The practice is incredibly annoying. For a while, cellphones were sacred ground – robocall firms feared calling those devices. Mainly, the lack of contact was related to two issues. The numbers used for mobile devices were often held in high regard by the telecommunications companies –they didn’t reveal the blocks of numbers. And secondly, the federal communications commission (FCC) would likely fine a firm for calling a mobile user: the calling plans were small and charges could accrue quickly.
However, mobile devices are everywhere nowadays. With the ability to port numbers from one carrier to another, an area or prefix signifies very little. Limited calling plans went the way of manual locks and rolldown windows. The field is ripe; there are millions of numbers waiting for a pestering call.
And for the robocaller, the technology has improved. They don’t pay for each outbound call, software manages the entire process, and there isn’t much human labor involved. Disappointingly, the regulatory landscape slid sideways.
The “no call” registries seemed to have flopped. The FCC doesn’t appear to care about the exploding volume of violations of the “no call” registries, despite complaints being at an all-time high.
However, things may be improving for the consumer.
In September 2018, the FCC fired back. They levied fines of $120 million against two US-based companies for violation of numerous laws. Both firms used technology to “spoof” a local number. In one case, a person’s telephone number was “spoofed” over 48,000 times. The person received callbacks for months from angry people, all of whom accused the person of making the robocalls.
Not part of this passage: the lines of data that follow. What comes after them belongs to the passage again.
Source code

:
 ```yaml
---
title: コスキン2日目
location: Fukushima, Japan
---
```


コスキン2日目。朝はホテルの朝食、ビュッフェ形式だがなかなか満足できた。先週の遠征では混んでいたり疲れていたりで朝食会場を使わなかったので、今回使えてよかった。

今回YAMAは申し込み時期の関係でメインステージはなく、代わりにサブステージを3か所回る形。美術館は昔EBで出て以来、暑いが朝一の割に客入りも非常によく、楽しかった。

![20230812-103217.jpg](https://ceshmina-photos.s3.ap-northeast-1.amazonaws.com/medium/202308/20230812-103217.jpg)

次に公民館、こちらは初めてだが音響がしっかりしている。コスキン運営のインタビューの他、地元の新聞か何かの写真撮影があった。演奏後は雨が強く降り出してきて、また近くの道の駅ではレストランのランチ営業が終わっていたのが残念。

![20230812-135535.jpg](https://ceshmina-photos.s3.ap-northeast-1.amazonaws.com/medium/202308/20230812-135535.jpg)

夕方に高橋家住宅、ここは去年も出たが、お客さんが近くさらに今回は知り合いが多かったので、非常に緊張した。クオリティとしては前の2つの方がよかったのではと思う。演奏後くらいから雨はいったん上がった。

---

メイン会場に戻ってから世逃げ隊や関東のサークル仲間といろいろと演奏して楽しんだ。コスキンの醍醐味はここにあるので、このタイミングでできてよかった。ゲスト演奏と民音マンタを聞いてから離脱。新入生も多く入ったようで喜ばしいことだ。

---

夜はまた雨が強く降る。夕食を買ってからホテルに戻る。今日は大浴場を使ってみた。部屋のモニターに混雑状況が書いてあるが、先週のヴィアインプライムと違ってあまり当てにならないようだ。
What is “spoofing”? Essentially, spoofing is the act of impersonation, using technology to pretend to be someone else. We see this commonly with forged email messages, such as phishing attempts. With telephone calls, spoofing is employed to conceal the caller ID of the true caller. In the past couple of years, the robocall firms have employed a more individualized approach. They realized that people were ignoring the calls, or, placing blocks on their caller IDs. So they used a simple spoofing technique to present a local telephone number on the inbound caller ID. The idea is appealing. If a call appears to be from a local prefix, then the recipient may be more inclined to answer. The deceptive practice is sometimes called neighbor spoofing.
It worked.
A large number of state attorney generals have written the FCC, seeking for an increase in penalties and enhancement of rules to force telecommunications providers to block spoofed calls.
The relative inexpensive nature of today’s technologies and the ease of deploying spoofing technology suggests that the robocall problem will worsen. The attorney generals want the FCC to increase use of various technology protocols that will prevent spoofing, essentially asking the major telecommunications providers to block the known bad calls before they reach the consumer.
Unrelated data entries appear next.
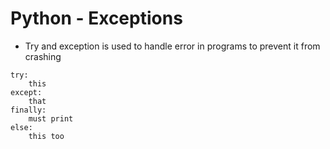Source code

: # Python - Exceptions

* Try and exception is used to handle error in programs to prevent it from crashing

```
try:
	this
except:
	that
finally:
	must print
else:
	this too
```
An argument has ensued. The carriers want a bit of safe harbor from the FCC if they implement stringent call-blocking technologies. They fear that the technology might fail on occasion and block legitimate calls, creating an undesirable environment where “false positives” occur. The carriers don’t want to be liable for claims of degraded services, etc. Also, legitimate marketing firms want assurance that the carriers won’t block their traffic.
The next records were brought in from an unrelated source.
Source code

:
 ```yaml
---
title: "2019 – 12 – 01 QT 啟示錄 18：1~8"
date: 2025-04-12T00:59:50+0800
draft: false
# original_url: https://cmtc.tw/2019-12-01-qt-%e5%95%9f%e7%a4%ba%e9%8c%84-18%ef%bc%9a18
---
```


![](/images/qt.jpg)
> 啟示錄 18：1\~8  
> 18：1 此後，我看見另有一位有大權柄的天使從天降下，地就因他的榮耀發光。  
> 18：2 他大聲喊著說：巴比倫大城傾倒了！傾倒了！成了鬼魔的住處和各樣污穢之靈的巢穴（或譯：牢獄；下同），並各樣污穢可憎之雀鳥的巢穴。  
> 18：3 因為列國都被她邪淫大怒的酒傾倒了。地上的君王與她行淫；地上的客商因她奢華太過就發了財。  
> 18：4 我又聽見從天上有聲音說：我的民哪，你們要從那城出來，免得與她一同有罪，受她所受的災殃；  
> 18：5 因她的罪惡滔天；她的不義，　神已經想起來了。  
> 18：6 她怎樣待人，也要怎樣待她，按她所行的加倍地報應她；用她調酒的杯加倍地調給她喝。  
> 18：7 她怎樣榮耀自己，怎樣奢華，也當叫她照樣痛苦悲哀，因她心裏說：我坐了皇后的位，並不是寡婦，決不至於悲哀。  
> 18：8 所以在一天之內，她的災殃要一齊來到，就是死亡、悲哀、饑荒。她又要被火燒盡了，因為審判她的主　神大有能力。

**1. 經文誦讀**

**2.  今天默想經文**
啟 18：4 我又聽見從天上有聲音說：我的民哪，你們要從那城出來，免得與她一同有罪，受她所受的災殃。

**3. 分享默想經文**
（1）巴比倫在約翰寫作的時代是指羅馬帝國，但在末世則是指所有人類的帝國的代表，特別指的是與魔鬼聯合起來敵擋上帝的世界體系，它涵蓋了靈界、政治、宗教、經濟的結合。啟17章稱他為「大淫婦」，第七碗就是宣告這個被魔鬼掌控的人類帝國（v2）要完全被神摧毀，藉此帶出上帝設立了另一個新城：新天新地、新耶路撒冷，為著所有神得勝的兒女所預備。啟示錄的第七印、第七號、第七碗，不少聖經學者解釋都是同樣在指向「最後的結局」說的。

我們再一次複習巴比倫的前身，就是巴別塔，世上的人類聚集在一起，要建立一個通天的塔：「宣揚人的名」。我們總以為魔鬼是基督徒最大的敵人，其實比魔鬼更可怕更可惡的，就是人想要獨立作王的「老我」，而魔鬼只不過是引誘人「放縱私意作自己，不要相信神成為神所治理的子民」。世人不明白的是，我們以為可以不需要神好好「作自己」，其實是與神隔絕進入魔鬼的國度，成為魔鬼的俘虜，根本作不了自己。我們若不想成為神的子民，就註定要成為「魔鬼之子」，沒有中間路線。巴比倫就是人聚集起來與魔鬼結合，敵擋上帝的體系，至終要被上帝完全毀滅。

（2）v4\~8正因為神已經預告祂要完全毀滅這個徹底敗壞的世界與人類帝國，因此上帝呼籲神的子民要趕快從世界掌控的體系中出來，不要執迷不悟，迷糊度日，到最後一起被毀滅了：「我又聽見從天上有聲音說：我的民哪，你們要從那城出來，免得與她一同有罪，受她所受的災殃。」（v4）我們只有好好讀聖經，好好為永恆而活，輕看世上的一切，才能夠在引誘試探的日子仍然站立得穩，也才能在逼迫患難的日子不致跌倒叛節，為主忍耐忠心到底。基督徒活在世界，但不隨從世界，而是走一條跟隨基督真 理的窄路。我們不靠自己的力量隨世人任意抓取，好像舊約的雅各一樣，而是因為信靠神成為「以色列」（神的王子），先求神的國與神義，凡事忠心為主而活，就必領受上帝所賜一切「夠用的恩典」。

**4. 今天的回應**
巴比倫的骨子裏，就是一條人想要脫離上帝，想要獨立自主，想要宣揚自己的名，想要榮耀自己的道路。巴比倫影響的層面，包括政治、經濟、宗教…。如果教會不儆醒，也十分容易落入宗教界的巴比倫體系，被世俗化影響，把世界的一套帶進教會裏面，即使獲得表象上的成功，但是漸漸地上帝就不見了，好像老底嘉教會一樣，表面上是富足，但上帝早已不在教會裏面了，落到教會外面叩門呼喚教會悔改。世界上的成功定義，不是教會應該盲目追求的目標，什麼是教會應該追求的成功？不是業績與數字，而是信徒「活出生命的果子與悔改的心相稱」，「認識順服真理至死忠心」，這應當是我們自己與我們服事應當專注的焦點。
The FCC accepted public comments on the discussion through this week. We will have to wait and see if the FCC takes any action on the request from the attorney generals.
In the meantime, be on the lookout for those spoofed calls, especially if your phone appears to be calling itself from itself – you probably didn’t win a luxury cruise.
William Greg Price is the Chief Technology and Security officer for Troy University and the Director of the Alabama Computer Forensics Institute. He currently represents District 2 on the Pike County Board of Education.